▶ **DATA EXCERPTS**:
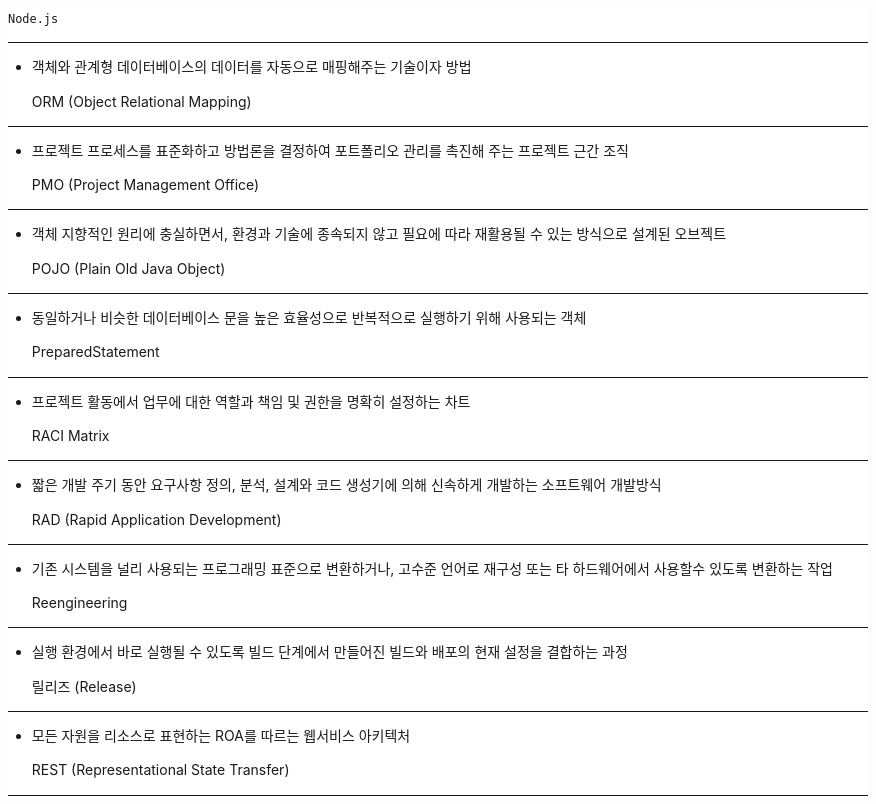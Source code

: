     Node.js
    

---

- 객체와 관계형 데이터베이스의 데이터를 자동으로 매핑해주는 기술이자 방법
    
    ORM (Object Relational Mapping)
    

---

- 프로젝트 프로세스를 표준화하고 방법론을 결정하여 포트폴리오 관리를 촉진해 주는 프로젝트 근간 조직
    
    PMO (Project Management Office)
    

---

- 객체 지향적인 원리에 충실하면서, 환경과 기술에 종속되지 않고 필요에 따라 재활용될 수 있는 방식으로 설계된 오브젝트
    
    POJO (Plain Old Java Object)
    

---

- 동일하거나 비슷한 데이터베이스 문을 높은 효율성으로 반복적으로 실행하기 위해 사용되는 객체
    
    PreparedStatement
    

---

- 프로젝트 활동에서 업무에 대한 역할과 책임 및 권한을 명확히 설정하는 차트
    
    RACI Matrix
    

---

- 짧은 개발 주기 동안 요구사항 정의, 분석, 설계와 코드 생성기에 의해 신속하게 개발하는 소프트웨어 개발방식
    
    RAD (Rapid Application Development)
    

---

- 기존 시스템을 널리 사용되는 프로그래밍 표준으로 변환하거나, 고수준 언어로 재구성 또는 타 하드웨어에서 사용할수 있도록 변환하는 작업
    
    Reengineering
    

---

- 실행 환경에서 바로 실행될 수 있도록 빌드 단계에서 만들어진 빌드와 배포의 현재 설정을 결합하는 과정
    
    릴리즈 (Release)
    

---

- 모든 자원을 리소스로 표현하는 ROA를 따르는 웹서비스 아키텍처
    
    REST (Representational State Transfer) 
    

---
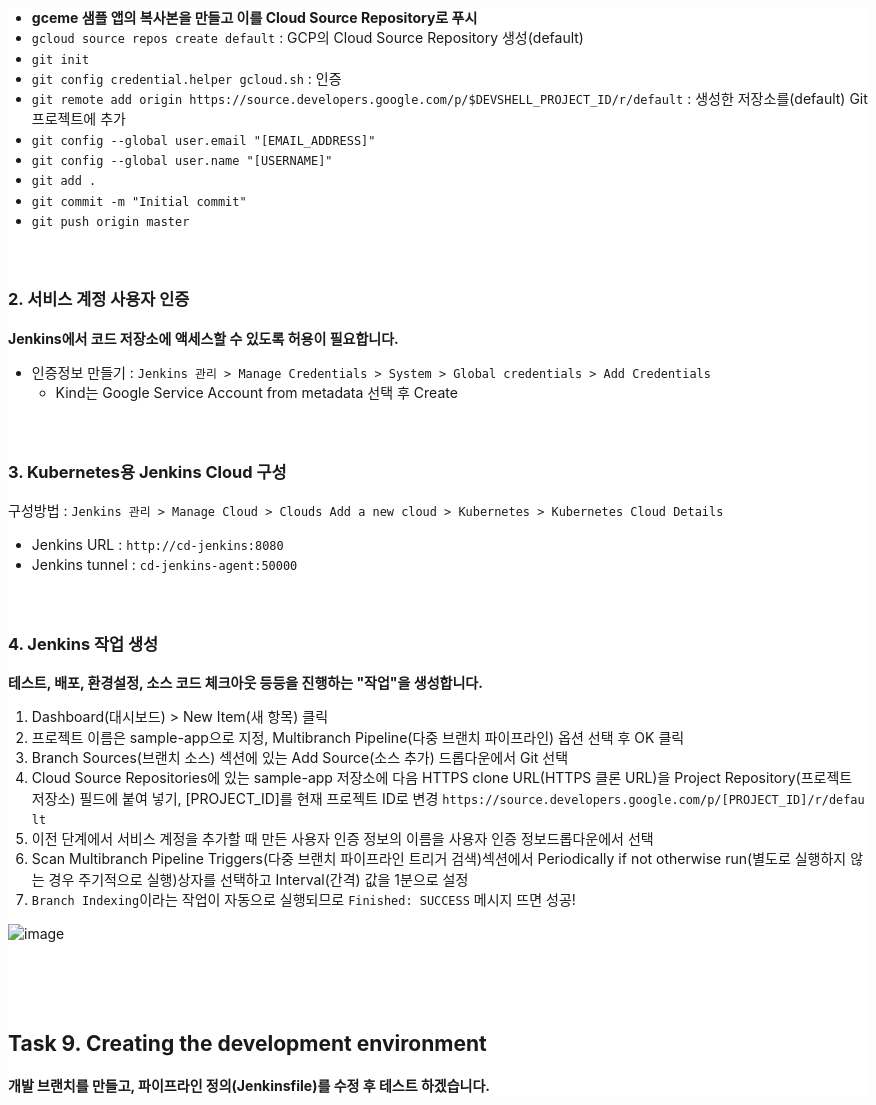 * **gceme 샘플 앱의 복사본을 만들고 이를 Cloud Source Repository로 푸시**
* `gcloud source repos create default` : GCP의 Cloud Source Repository 생성(default)
* `git init`
* `git config credential.helper gcloud.sh` : 인증
* `git remote add origin https://source.developers.google.com/p/$DEVSHELL_PROJECT_ID/r/default` : 생성한 저장소를(default) Git 프로젝트에 추가
* `git config --global user.email "[EMAIL_ADDRESS]" `
* `git config --global user.name "[USERNAME]"`
* `git add .`
* `git commit -m "Initial commit" `
* `git push origin master`

<br>

### 2. 서비스 계정 사용자 인증

**Jenkins에서 코드 저장소에 액세스할 수 있도록 허용이 필요합니다.**

* 인증정보 만들기 : `Jenkins 관리 > Manage Credentials > System > Global credentials > Add Credentials`
  * Kind는 Google Service Account from metadata 선택 후 Create

<br>

### 3. Kubernetes용 Jenkins Cloud 구성

구성방법 : `Jenkins 관리 > Manage Cloud > Clouds Add a new cloud > Kubernetes > Kubernetes Cloud Details`

* Jenkins URL : `http://cd-jenkins:8080`
* Jenkins tunnel : `cd-jenkins-agent:50000`

<br>

### 4. Jenkins 작업 생성

**테스트, 배포, 환경설정, 소스 코드 체크아웃 등등을 진행하는 "작업"을 생성합니다.**

1. Dashboard(대시보드) > New Item(새 항목) 클릭
2. 프로젝트 이름은 sample-app으로 지정, Multibranch Pipeline(다중 브랜치 파이프라인) 옵션 선택 후 OK 클릭
3. Branch Sources(브랜치 소스) 섹션에 있는 Add Source(소스 추가) 드롭다운에서 Git 선택
4. Cloud Source Repositories에 있는 sample-app 저장소에 다음 HTTPS clone URL(HTTPS 클론 URL)을 Project Repository(프로젝트 저장소) 필드에 붙여 넣기, [PROJECT_ID]를 현재 프로젝트 ID로 변경 `https://source.developers.google.com/p/[PROJECT_ID]/r/default`
5. 이전 단계에서 서비스 계정을 추가할 때 만든 사용자 인증 정보의 이름을 사용자 인증 정보드롭다운에서 선택
6. Scan Multibranch Pipeline Triggers(다중 브랜치 파이프라인 트리거 검색)섹션에서 Periodically if not otherwise run(별도로 실행하지 않는 경우 주기적으로 실행)상자를 선택하고 Interval(간격) 값을 1분으로 설정
7. `Branch Indexing`이라는 작업이 자동으로 실행되므로 `Finished: SUCCESS` 메시지 뜨면 성공!

![image](https://github.com/BH946/bh946.github.io/assets/80165014/07d134af-621f-449c-a634-6007ea54835b) 

<br><br>

## Task 9. Creating the development environment

**개발 브랜치를 만들고, 파이프라인 정의(Jenkinsfile)를 수정 후 테스트 하겠습니다.**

▶ **ABOUT THIS EXERCISE**: Each line from the beginning of the entries up to and including the one containing "### 4. Jenkins 작업 생성" must be restated exactly. Pictures are to be left out.

▶ **TASK RESULT**:
Source code

:     Node.js
    

---

- 객체와 관계형 데이터베이스의 데이터를 자동으로 매핑해주는 기술이자 방법
    
    ORM (Object Relational Mapping)
    

---

- 프로젝트 프로세스를 표준화하고 방법론을 결정하여 포트폴리오 관리를 촉진해 주는 프로젝트 근간 조직
    
    PMO (Project Management Office)
    

---

- 객체 지향적인 원리에 충실하면서, 환경과 기술에 종속되지 않고 필요에 따라 재활용될 수 있는 방식으로 설계된 오브젝트
    
    POJO (Plain Old Java Object)
    

---

- 동일하거나 비슷한 데이터베이스 문을 높은 효율성으로 반복적으로 실행하기 위해 사용되는 객체
    
    PreparedStatement
    

---

- 프로젝트 활동에서 업무에 대한 역할과 책임 및 권한을 명확히 설정하는 차트
    
    RACI Matrix
    

---

- 짧은 개발 주기 동안 요구사항 정의, 분석, 설계와 코드 생성기에 의해 신속하게 개발하는 소프트웨어 개발방식
    
    RAD (Rapid Application Development)
    

---

- 기존 시스템을 널리 사용되는 프로그래밍 표준으로 변환하거나, 고수준 언어로 재구성 또는 타 하드웨어에서 사용할수 있도록 변환하는 작업
    
    Reengineering
    

---

- 실행 환경에서 바로 실행될 수 있도록 빌드 단계에서 만들어진 빌드와 배포의 현재 설정을 결합하는 과정
    
    릴리즈 (Release)
    

---

- 모든 자원을 리소스로 표현하는 ROA를 따르는 웹서비스 아키텍처
    
    REST (Representational State Transfer) 
    

---
 * **gceme 샘플 앱의 복사본을 만들고 이를 Cloud Source Repository로 푸시**
* `gcloud source repos create default` : GCP의 Cloud Source Repository 생성(default)
* `git init`
* `git config credential.helper gcloud.sh` : 인증
* `git remote add origin https://source.developers.google.com/p/$DEVSHELL_PROJECT_ID/r/default` : 생성한 저장소를(default) Git 프로젝트에 추가
* `git config --global user.email "[EMAIL_ADDRESS]" `
* `git config --global user.name "[USERNAME]"`
* `git add .`
* `git commit -m "Initial commit" `
* `git push origin master`

<br>

### 2. 서비스 계정 사용자 인증

**Jenkins에서 코드 저장소에 액세스할 수 있도록 허용이 필요합니다.**

* 인증정보 만들기 : `Jenkins 관리 > Manage Credentials > System > Global credentials > Add Credentials`
  * Kind는 Google Service Account from metadata 선택 후 Create

<br>

### 3. Kubernetes용 Jenkins Cloud 구성

구성방법 : `Jenkins 관리 > Manage Cloud > Clouds Add a new cloud > Kubernetes > Kubernetes Cloud Details`

* Jenkins URL : `http://cd-jenkins:8080`
* Jenkins tunnel : `cd-jenkins-agent:50000`

<br>

### 4. Jenkins 작업 생성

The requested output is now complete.